## MATERIALS PROVIDED
= Beginning of Section =

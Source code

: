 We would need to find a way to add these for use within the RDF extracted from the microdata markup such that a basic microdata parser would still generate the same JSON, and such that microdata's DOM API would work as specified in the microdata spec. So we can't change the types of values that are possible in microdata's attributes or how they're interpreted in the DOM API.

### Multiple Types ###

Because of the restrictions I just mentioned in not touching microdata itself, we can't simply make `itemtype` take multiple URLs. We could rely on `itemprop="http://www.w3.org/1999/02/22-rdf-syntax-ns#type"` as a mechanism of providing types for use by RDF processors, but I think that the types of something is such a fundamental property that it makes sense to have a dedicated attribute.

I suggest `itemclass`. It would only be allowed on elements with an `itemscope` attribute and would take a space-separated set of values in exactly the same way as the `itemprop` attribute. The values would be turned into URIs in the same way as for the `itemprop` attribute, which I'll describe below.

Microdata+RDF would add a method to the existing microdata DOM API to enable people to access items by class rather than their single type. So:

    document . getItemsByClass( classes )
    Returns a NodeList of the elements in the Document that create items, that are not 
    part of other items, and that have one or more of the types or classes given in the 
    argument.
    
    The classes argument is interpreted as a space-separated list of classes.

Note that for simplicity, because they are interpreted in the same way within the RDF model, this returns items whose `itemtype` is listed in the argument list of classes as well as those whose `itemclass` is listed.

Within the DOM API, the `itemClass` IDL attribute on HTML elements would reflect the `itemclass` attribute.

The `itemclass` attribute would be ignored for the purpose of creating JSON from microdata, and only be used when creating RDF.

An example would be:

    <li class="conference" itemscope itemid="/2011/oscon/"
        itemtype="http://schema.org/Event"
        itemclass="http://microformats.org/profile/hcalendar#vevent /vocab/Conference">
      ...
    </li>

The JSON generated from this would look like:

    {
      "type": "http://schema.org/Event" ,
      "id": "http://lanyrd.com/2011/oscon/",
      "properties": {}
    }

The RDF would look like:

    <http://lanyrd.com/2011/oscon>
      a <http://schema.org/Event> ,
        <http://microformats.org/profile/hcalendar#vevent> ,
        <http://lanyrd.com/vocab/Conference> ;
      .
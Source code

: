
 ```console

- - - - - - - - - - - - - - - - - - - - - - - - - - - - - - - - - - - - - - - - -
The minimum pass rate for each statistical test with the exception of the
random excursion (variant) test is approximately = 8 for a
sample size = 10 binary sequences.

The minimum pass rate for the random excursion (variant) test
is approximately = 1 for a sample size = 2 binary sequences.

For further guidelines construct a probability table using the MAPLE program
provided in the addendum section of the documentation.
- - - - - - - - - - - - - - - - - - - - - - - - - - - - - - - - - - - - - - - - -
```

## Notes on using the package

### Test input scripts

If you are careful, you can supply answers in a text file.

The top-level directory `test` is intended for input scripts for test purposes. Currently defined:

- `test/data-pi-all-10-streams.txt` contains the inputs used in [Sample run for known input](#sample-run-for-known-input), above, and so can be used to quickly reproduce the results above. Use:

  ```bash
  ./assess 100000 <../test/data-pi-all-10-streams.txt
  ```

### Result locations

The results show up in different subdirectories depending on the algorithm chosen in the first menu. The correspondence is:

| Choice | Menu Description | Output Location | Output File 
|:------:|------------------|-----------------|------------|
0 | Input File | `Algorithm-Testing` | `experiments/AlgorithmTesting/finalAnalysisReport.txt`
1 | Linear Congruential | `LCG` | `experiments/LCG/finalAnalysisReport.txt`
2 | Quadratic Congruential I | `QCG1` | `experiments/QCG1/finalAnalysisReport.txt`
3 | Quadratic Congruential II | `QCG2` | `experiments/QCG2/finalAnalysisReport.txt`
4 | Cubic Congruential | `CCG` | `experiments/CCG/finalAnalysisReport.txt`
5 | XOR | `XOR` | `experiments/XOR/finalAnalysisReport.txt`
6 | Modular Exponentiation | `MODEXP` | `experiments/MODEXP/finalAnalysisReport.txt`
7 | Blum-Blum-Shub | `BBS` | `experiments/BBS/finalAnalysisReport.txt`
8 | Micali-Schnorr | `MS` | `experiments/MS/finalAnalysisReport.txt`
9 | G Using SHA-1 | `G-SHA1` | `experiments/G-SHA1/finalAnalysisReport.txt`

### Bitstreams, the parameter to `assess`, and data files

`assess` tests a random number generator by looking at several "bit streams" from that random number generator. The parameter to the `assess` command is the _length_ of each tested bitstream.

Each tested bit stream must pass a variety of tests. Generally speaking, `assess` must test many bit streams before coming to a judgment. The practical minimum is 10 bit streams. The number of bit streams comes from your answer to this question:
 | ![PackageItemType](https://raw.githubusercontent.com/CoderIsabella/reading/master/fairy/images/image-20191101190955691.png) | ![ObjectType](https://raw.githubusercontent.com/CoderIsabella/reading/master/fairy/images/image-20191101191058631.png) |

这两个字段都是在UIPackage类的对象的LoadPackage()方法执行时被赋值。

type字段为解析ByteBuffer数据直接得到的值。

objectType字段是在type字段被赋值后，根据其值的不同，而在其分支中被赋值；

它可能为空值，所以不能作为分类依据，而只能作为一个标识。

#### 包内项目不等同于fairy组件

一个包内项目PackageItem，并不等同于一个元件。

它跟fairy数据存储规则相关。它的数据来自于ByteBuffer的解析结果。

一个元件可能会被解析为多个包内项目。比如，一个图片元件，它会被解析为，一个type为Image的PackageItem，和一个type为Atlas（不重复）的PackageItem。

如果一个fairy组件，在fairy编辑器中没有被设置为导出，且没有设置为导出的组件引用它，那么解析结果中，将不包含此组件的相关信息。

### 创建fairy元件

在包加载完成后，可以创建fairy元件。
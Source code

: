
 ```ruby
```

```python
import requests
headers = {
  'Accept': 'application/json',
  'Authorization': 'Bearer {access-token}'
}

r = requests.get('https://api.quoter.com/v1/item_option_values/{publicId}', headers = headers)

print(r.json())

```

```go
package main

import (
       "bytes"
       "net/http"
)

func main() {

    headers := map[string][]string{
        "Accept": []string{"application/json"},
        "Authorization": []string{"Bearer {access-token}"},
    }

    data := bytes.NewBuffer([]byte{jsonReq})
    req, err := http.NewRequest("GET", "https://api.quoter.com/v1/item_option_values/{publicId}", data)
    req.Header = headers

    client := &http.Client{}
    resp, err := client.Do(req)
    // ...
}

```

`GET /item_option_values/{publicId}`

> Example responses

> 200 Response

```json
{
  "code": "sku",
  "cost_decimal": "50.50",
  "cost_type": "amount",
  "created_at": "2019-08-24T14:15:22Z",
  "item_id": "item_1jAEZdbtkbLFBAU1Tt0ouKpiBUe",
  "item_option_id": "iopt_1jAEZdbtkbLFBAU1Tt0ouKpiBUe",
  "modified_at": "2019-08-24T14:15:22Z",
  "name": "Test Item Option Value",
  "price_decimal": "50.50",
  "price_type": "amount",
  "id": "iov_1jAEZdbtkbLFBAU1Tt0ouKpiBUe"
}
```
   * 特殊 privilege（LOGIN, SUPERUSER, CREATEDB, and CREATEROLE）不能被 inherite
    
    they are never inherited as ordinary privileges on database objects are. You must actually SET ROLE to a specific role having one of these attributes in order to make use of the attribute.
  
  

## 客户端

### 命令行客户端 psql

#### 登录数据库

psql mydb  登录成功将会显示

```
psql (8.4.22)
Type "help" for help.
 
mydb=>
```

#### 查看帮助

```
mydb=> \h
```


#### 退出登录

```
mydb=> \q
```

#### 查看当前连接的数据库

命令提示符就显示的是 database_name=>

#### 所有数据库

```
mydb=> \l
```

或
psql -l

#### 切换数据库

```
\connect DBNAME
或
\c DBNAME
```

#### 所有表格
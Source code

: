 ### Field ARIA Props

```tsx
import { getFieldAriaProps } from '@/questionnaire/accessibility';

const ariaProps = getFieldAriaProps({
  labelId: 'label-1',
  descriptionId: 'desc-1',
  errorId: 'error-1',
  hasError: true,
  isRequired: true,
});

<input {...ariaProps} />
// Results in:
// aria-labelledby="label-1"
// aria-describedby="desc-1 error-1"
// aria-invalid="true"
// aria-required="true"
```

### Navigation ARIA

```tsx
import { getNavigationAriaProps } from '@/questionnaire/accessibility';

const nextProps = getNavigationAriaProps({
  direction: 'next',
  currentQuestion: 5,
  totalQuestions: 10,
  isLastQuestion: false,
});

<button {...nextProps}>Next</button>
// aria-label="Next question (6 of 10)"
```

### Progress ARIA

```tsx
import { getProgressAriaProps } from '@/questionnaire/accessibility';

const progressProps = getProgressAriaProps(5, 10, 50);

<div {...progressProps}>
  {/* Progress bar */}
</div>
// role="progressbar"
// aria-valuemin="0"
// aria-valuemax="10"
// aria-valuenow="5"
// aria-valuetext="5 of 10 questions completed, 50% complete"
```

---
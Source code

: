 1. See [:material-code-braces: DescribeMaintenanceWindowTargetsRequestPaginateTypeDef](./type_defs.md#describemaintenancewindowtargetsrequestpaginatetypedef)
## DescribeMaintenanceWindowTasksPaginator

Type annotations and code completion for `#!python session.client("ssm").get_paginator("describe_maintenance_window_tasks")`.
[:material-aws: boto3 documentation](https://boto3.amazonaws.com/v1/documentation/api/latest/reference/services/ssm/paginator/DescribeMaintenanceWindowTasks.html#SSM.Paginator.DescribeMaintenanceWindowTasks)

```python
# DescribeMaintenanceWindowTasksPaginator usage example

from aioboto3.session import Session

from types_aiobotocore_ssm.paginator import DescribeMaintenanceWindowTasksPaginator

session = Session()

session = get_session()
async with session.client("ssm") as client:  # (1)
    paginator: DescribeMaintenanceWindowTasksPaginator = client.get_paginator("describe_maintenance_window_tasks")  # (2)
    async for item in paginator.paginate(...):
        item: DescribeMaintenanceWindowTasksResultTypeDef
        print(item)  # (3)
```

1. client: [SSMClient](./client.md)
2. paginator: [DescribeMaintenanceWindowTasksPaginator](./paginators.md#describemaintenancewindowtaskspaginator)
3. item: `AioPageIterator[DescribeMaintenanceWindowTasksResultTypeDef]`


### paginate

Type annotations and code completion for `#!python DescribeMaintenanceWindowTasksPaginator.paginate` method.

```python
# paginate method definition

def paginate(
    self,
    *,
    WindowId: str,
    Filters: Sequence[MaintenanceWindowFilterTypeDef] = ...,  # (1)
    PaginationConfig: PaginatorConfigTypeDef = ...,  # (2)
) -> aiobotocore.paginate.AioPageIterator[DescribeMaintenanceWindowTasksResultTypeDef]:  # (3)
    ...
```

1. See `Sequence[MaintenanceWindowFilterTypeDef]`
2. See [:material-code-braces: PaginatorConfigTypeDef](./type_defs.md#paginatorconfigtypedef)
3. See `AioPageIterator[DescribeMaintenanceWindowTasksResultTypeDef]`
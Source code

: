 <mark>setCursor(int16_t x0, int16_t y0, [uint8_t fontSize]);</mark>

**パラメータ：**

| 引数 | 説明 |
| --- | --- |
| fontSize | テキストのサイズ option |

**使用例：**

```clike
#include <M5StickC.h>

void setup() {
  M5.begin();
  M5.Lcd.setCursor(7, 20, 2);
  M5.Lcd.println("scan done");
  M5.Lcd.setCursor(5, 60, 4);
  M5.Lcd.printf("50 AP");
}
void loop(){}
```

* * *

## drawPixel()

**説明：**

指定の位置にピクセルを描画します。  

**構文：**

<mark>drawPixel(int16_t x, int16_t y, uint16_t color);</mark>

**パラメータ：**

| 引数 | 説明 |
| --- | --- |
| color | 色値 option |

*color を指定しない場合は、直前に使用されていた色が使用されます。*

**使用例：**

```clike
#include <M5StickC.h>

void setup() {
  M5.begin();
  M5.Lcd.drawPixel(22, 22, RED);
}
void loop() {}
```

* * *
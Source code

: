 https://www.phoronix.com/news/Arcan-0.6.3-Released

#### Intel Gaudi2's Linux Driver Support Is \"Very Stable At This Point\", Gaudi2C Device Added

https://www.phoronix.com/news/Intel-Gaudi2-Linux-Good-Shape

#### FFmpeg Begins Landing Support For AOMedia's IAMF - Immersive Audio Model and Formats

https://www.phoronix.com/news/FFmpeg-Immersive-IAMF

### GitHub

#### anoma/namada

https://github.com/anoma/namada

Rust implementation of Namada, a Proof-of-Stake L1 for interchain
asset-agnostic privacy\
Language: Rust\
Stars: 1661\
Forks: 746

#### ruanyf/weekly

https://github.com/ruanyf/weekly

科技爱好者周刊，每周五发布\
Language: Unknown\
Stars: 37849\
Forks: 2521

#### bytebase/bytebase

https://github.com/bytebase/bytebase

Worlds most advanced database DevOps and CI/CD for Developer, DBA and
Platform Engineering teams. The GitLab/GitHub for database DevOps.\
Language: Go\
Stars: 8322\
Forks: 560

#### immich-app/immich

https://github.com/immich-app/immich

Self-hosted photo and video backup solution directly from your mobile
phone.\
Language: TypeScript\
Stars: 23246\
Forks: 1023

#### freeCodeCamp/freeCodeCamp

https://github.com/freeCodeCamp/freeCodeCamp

= End of Section =

## EXERCISE GOAL
Considering the records above, state how many lines contain the word "such", with nothing else in your reply.

## ANSWER FOR THE TASK
2